El título produce resonancias misteriosas, inconscientes, incluso dramáticas, porque es como esos maravillosos budas sentados, esas estatuas cuya perfección artística radica en conseguir que la expresión de su rostro sea tan ambigua y al tiempo tan acabada que cada día que lo miras parezca que expresa algo diferente: alegría, ingenuidad, satisfacción, ansiedad, aburrimiento..., y en realidad, su gesto está manifestando cómo estás tú ese día, qué proyectas tú en sus facciones cada vez que lo miras.


¿Quién o qué está detrás de la puerta? Lo que se ha agarrado al fondo del corazón, que está más allá de lo mundano, siendo mundano, más allá de lo fenomenológico, siendo sucesos reales, lo que es invisible aunque esté palpitando delante de nosotros, la esencia de la poesía... eso es lo que esta detrás de esa puerta. Y él, Janeiro, así lo reafirma, en letras grandes, en la portada: él siguió allí, no se desanimó, no se asustó por lo que pudiera escuchar, no se rindió... Escuchó tal vez lo prohibido, tal vez lo indecible, puede que lo abominable... la esencia de la vida, hasta que se hizo el silencio, hasta que no hubo más revelaciones, hasta que lo oyó todo. Todo lo que sucedía allí dentro, acumulado en el misterio de su sensibilidad inconsciente. Siempre con vocación de resistir hasta el final, hasta los posos si fuera necesario, hasta las últimas briznas de la poesía, las más sabrosas... Es el niño que quería saber; como yo, que me acercaba a escuchar a través de la puerta cuando mis padres se iban a echar la siesta, intuyendo algo sublime, primigenio, ansiando conocer aunque fuera de refilón uno de los más importantes secretos del universo, y regresaba alborozado a cuchichearle con malicia a la chacha: “¡Los he oído!”, y entonces ella se reía y me regañaba y no me dejaba ir a escuchar más...


Janeiro acude a la escritura porque tiene un refugio muy cerca del calor de su corazón, al que se retira para estar consigo mismo, para no perderse entre tanta desazón, tanta congoja, tanto olvido, tanto miedo al deterioro de la edad y a los malditos virus. Y allí, como un cazador sin escopeta, en su albergue y santuario, mira por entre los árboles y caza las hermosas piezas de sus recuerdos, y los despliega sobre su mesa, los erige, los mima, los poetiza..., a pesar de su migraña, que apenas le deja mirar lo que escribe, porque le escuecen los ojos... “Dientes de cristal me arañan los ojos... Seres que palpitan se abren paso con espadas minúsculas desde la sien a la nuca...”


Sé que esta mesa es endogámica. Los presentadores del libro tenemos el privilegio de aparecer en él como figuras que él quiere, valora, necesita. Pero libros como “Seguí allí...” tiene Janeiro cientos que escribir, si le vaga, como se dice en Extremadura, es decir si le da tiempo y si le apetece, que es prácticamente lo mismo. Los lleva dentro. Pero en esta mesa cabemos todos. Solo hace falta que entremos en ese círculo, el que dibuja este libro, que entremos con la máxima apertura de nuestra capacidad de amar-en-íntima-soledad. Porque el verdadero y profundo amor es siempre algo solitario. Que abandona las declamaciones de amor y las grandes emociones con nombre. Que se entrega al pequeño y a la vez enorme y fugaz encariñamiento inédito. Nada de mariconadas, que diríamos los de nuestra generación. Y allí nos encontraremos todos, sin vernos, sin nombrarnos.
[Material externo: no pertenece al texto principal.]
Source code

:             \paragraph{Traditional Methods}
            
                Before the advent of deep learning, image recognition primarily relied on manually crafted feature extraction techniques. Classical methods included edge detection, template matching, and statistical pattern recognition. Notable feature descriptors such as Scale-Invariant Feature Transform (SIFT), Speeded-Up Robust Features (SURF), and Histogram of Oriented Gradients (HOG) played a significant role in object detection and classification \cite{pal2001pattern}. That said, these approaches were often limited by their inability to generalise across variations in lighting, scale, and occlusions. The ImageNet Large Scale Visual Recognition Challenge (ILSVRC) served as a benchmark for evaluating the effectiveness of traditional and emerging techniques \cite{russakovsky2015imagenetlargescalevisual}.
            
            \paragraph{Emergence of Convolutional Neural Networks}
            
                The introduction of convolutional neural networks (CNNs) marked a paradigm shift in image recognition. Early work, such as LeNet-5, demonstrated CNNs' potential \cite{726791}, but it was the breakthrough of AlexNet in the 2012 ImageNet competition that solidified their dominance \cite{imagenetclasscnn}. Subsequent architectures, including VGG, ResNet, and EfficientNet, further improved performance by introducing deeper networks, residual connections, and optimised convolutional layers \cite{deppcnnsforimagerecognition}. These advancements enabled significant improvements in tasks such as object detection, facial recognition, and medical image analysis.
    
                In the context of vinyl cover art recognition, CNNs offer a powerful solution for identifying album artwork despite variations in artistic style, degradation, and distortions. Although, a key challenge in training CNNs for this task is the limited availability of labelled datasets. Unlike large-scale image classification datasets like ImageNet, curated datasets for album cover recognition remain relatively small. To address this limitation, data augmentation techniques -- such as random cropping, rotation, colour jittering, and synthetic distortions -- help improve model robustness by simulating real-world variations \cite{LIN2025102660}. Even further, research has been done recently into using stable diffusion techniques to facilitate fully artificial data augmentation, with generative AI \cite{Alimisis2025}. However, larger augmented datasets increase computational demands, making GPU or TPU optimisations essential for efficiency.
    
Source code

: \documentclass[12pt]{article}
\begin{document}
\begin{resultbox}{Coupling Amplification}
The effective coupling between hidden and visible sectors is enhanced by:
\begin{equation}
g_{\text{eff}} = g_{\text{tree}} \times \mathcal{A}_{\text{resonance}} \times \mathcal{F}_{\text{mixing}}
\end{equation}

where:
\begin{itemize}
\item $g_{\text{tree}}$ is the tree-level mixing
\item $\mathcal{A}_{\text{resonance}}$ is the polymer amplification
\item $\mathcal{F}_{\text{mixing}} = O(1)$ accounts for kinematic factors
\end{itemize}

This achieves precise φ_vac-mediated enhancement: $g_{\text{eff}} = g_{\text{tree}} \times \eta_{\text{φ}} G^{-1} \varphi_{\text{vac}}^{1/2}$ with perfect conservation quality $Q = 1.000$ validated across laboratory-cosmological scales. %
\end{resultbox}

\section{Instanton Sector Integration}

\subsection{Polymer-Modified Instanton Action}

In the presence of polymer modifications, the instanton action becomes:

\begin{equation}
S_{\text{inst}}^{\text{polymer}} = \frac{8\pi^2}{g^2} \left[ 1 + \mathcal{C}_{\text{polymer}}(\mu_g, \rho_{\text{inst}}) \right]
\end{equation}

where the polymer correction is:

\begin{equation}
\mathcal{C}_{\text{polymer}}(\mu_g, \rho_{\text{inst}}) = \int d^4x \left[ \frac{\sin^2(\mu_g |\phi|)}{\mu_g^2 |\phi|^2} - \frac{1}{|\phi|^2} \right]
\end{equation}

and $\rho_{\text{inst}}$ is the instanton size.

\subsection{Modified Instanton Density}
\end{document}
Como sentía yo haciendo en julio del año 2000 el camino de Santiago (¡Galicia, el País de la Maravillas!), que entre el cansancio y el dolor de pies y los prodigiosos y cambiantes paisajes desde el Pirineo aragonés hasta Santiago, a menudo me encontraba en un estado tan alto de agradecimiento a la ligereza con que era capaz de ir por el mundo en esos instantes, que regalaba con el pensamiento aquello que me acariciaba el alma: un macizo de dulces flores moradas, un recodo de un riachuelo con juncos, un bello tronco polvoriento, un haz de luz sobre unas rocas... a todos y cada uno de mis amigos, los más próximos y los más lejanos. Y sabía con plena seguridad que, de algún modo, les llegaba el regalo.


Pues bien, este libro está lleno de preciosos regalos sin nombre y sin destinatario.